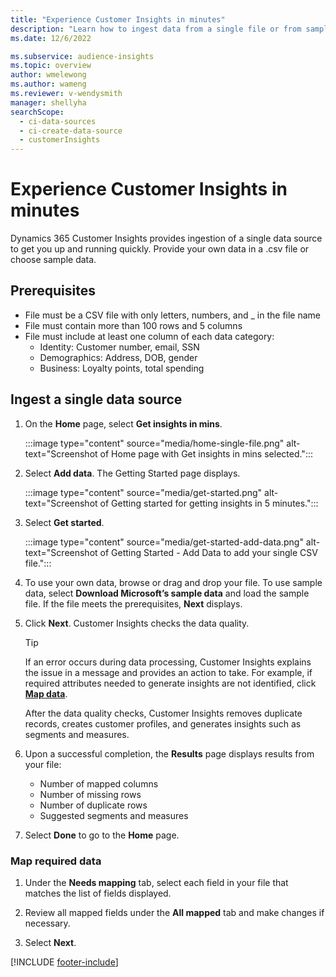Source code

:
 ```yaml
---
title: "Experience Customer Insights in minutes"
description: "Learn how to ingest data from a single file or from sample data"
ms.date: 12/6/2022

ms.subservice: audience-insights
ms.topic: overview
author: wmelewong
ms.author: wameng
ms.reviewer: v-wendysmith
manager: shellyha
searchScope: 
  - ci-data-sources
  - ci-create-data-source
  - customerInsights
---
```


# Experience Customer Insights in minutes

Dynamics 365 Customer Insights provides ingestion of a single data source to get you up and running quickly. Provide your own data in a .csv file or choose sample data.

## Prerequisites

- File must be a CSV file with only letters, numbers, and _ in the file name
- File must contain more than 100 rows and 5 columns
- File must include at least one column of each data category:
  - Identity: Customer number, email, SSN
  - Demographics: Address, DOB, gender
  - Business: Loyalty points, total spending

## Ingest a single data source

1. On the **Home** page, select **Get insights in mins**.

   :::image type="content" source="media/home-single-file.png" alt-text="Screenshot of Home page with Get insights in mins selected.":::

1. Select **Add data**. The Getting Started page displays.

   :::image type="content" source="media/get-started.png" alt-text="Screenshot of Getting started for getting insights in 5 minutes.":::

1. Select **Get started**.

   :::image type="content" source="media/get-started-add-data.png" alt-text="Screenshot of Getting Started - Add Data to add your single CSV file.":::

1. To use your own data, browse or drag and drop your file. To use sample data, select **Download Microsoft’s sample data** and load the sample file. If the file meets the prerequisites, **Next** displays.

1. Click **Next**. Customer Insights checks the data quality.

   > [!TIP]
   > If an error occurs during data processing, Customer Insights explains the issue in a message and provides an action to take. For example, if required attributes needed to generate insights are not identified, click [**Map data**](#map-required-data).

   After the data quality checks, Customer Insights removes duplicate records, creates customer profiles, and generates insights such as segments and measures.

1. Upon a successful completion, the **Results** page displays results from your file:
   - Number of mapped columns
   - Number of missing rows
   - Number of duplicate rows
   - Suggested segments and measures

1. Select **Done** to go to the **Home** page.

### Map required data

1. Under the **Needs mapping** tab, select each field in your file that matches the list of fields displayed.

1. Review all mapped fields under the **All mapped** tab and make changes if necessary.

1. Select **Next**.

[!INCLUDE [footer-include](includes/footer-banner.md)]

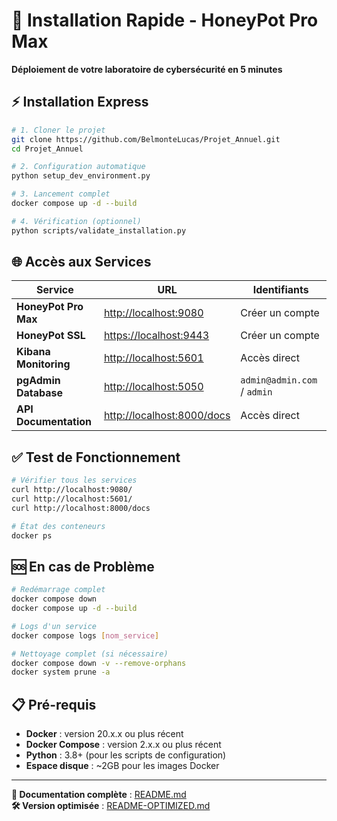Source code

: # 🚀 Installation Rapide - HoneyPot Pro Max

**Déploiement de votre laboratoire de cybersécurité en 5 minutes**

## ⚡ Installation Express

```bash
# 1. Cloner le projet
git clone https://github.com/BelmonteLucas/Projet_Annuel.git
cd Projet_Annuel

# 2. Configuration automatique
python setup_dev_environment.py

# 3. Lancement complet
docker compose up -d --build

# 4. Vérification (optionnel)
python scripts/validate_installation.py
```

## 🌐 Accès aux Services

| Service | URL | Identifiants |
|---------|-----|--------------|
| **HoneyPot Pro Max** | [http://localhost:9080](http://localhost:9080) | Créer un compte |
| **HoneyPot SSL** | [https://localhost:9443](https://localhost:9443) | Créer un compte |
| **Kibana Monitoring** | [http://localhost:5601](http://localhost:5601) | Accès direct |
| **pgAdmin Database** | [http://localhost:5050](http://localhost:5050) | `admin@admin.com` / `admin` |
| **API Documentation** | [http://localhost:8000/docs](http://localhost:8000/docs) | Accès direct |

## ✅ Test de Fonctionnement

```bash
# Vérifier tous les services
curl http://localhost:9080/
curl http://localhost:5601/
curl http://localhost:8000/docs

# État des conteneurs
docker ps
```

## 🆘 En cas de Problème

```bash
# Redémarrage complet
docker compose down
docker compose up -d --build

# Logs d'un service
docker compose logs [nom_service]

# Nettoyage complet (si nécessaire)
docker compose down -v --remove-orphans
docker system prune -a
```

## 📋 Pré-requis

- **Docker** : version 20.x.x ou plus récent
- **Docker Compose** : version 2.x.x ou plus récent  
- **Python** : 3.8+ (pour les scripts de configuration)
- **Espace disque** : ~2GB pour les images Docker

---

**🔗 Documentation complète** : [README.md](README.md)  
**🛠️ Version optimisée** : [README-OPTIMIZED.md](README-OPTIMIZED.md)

◆ ◆ ◆

→ What to work on
Where pictures sit among the data above, omit them, and output the rest exactly.

→ Written reply
Source code

:
 ```yaml
---
title: "Experience Customer Insights in minutes"
description: "Learn how to ingest data from a single file or from sample data"
ms.date: 12/6/2022

ms.subservice: audience-insights
ms.topic: overview
author: wmelewong
ms.author: wameng
ms.reviewer: v-wendysmith
manager: shellyha
searchScope: 
  - ci-data-sources
  - ci-create-data-source
  - customerInsights
---
```


# Experience Customer Insights in minutes

Dynamics 365 Customer Insights provides ingestion of a single data source to get you up and running quickly. Provide your own data in a .csv file or choose sample data.

## Prerequisites

- File must be a CSV file with only letters, numbers, and _ in the file name
- File must contain more than 100 rows and 5 columns
- File must include at least one column of each data category:
  - Identity: Customer number, email, SSN
  - Demographics: Address, DOB, gender
  - Business: Loyalty points, total spending

## Ingest a single data source

1. On the **Home** page, select **Get insights in mins**.

   :::image type="content" source="media/home-single-file.png" alt-text="Screenshot of Home page with Get insights in mins selected.":::

1. Select **Add data**. The Getting Started page displays.

   :::image type="content" source="media/get-started.png" alt-text="Screenshot of Getting started for getting insights in 5 minutes.":::

1. Select **Get started**.

   :::image type="content" source="media/get-started-add-data.png" alt-text="Screenshot of Getting Started - Add Data to add your single CSV file.":::

1. To use your own data, browse or drag and drop your file. To use sample data, select **Download Microsoft’s sample data** and load the sample file. If the file meets the prerequisites, **Next** displays.

1. Click **Next**. Customer Insights checks the data quality.

   > [!TIP]
   > If an error occurs during data processing, Customer Insights explains the issue in a message and provides an action to take. For example, if required attributes needed to generate insights are not identified, click [**Map data**](#map-required-data).

   After the data quality checks, Customer Insights removes duplicate records, creates customer profiles, and generates insights such as segments and measures.

1. Upon a successful completion, the **Results** page displays results from your file:
   - Number of mapped columns
   - Number of missing rows
   - Number of duplicate rows
   - Suggested segments and measures

1. Select **Done** to go to the **Home** page.

### Map required data

1. Under the **Needs mapping** tab, select each field in your file that matches the list of fields displayed.

1. Review all mapped fields under the **All mapped** tab and make changes if necessary.

1. Select **Next**.

[!INCLUDE [footer-include](includes/footer-banner.md)]

Source code

: # 🚀 Installation Rapide - HoneyPot Pro Max

**Déploiement de votre laboratoire de cybersécurité en 5 minutes**

## ⚡ Installation Express

```bash
# 1. Cloner le projet
git clone https://github.com/BelmonteLucas/Projet_Annuel.git
cd Projet_Annuel

# 2. Configuration automatique
python setup_dev_environment.py

# 3. Lancement complet
docker compose up -d --build

# 4. Vérification (optionnel)
python scripts/validate_installation.py
```

## 🌐 Accès aux Services

| Service | URL | Identifiants |
|---------|-----|--------------|
| **HoneyPot Pro Max** | [http://localhost:9080](http://localhost:9080) | Créer un compte |
| **HoneyPot SSL** | [https://localhost:9443](https://localhost:9443) | Créer un compte |
| **Kibana Monitoring** | [http://localhost:5601](http://localhost:5601) | Accès direct |
| **pgAdmin Database** | [http://localhost:5050](http://localhost:5050) | `admin@admin.com` / `admin` |
| **API Documentation** | [http://localhost:8000/docs](http://localhost:8000/docs) | Accès direct |

## ✅ Test de Fonctionnement

```bash
# Vérifier tous les services
curl http://localhost:9080/
curl http://localhost:5601/
curl http://localhost:8000/docs

# État des conteneurs
docker ps
```

## 🆘 En cas de Problème

```bash
# Redémarrage complet
docker compose down
docker compose up -d --build

# Logs d'un service
docker compose logs [nom_service]

# Nettoyage complet (si nécessaire)
docker compose down -v --remove-orphans
docker system prune -a
```

## 📋 Pré-requis

- **Docker** : version 20.x.x ou plus récent
- **Docker Compose** : version 2.x.x ou plus récent  
- **Python** : 3.8+ (pour les scripts de configuration)
- **Espace disque** : ~2GB pour les images Docker

---

**🔗 Documentation complète** : [README.md](README.md)  
**🛠️ Version optimisée** : [README-OPTIMIZED.md](README-OPTIMIZED.md)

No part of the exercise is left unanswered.